◆ AVAILABLE DATA
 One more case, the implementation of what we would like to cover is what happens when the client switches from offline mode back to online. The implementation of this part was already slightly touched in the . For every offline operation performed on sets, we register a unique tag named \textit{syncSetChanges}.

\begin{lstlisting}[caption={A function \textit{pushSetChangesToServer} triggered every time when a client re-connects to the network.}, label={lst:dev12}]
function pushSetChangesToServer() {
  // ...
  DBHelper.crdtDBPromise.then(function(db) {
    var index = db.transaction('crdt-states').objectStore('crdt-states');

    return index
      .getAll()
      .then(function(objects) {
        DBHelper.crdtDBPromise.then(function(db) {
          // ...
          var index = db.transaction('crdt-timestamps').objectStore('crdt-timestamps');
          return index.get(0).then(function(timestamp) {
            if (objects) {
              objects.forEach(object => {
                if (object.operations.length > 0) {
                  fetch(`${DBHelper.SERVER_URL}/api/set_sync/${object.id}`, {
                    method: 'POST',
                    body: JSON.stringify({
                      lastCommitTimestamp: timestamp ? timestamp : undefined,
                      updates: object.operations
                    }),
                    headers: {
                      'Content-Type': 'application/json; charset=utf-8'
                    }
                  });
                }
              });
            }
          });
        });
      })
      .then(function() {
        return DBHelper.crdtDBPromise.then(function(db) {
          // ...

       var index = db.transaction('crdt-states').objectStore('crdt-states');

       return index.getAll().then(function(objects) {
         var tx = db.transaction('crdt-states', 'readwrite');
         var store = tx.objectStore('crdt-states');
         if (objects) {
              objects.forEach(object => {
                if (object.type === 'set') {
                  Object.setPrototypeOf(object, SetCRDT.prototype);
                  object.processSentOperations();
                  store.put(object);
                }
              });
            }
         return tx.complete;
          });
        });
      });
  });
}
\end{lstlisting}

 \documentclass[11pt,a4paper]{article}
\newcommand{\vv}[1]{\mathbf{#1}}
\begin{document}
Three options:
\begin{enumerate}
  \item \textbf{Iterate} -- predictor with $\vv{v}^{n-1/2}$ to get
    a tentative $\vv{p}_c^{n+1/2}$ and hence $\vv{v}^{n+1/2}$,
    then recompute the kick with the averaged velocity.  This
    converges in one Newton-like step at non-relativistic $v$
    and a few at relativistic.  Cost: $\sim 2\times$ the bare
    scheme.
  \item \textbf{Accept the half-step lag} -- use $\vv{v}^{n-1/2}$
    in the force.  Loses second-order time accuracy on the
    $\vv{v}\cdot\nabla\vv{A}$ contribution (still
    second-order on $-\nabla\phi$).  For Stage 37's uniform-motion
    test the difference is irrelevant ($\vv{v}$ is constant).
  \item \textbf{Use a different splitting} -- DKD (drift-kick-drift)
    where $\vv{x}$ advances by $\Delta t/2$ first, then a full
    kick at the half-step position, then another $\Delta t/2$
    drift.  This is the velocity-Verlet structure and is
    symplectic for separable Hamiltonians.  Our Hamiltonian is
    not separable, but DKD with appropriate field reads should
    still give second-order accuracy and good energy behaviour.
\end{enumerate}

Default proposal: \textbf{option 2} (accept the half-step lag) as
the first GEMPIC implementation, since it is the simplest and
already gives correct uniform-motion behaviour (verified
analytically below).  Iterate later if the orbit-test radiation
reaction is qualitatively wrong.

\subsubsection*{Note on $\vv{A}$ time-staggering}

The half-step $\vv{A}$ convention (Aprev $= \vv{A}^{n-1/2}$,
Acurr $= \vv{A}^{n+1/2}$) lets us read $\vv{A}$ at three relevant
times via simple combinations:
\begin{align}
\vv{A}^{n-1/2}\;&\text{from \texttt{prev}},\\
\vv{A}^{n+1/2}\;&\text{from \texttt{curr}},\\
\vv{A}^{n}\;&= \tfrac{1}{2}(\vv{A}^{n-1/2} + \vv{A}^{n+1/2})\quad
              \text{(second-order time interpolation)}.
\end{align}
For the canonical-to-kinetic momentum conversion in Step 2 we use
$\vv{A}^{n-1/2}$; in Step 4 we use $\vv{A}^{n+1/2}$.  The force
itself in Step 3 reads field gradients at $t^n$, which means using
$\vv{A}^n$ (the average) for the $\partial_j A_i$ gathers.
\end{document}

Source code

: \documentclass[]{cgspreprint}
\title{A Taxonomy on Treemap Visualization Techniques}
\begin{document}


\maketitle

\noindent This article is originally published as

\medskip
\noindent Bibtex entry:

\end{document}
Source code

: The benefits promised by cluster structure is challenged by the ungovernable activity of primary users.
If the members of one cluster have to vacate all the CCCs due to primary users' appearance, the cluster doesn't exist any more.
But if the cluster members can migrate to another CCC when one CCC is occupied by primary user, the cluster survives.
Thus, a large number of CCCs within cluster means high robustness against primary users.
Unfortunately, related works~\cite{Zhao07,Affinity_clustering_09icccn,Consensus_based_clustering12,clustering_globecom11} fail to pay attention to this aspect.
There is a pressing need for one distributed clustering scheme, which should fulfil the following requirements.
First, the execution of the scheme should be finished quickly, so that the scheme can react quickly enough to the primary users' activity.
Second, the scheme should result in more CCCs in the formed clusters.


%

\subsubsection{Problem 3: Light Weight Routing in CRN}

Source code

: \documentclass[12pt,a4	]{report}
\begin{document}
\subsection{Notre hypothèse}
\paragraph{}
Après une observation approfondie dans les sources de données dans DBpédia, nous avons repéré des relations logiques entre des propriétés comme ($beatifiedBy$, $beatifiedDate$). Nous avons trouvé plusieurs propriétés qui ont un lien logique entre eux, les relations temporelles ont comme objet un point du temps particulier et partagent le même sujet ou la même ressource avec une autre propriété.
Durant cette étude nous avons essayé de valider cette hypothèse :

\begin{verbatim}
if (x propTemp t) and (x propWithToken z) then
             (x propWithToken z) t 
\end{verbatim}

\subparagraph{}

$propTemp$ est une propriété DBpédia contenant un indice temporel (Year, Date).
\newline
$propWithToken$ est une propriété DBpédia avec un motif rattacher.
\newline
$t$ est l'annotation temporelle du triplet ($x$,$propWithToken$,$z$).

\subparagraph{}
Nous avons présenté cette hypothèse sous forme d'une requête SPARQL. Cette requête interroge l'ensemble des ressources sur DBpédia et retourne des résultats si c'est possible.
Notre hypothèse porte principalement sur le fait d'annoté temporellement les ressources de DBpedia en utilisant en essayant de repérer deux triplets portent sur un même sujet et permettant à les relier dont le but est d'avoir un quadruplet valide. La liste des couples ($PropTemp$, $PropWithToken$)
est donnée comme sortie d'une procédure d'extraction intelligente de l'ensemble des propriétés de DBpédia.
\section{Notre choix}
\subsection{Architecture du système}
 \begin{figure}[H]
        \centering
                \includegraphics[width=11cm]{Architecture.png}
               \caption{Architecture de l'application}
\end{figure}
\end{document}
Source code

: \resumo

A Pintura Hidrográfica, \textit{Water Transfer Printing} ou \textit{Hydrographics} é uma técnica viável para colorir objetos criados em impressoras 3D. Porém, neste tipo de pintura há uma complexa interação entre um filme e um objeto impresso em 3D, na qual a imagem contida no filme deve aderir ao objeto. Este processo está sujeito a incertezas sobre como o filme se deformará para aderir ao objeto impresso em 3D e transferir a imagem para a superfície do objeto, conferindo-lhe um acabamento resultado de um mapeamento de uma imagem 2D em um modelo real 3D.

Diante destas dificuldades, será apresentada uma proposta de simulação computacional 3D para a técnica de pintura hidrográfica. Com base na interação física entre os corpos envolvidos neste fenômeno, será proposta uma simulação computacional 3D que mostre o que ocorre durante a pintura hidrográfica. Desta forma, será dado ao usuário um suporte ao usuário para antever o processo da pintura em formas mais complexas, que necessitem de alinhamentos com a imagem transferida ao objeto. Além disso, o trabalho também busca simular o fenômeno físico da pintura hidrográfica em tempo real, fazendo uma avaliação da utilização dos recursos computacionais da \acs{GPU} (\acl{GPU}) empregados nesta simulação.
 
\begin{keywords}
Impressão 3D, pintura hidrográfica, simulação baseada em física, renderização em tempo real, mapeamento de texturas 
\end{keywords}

◆ HOW TO COMPLETE THIS TASK
In the entries above, the lines from the one bearing "still give second-order" up to and including the one bearing "already gives correct" should be transcribed exactly; no other line is wanted.

◆ REPLY
    still give second-order accuracy and good energy behaviour.
\end{enumerate}

Default proposal: \textbf{option 2} (accept the half-step lag) as
the first GEMPIC implementation, since it is the simplest and
already gives correct uniform-motion behaviour (verified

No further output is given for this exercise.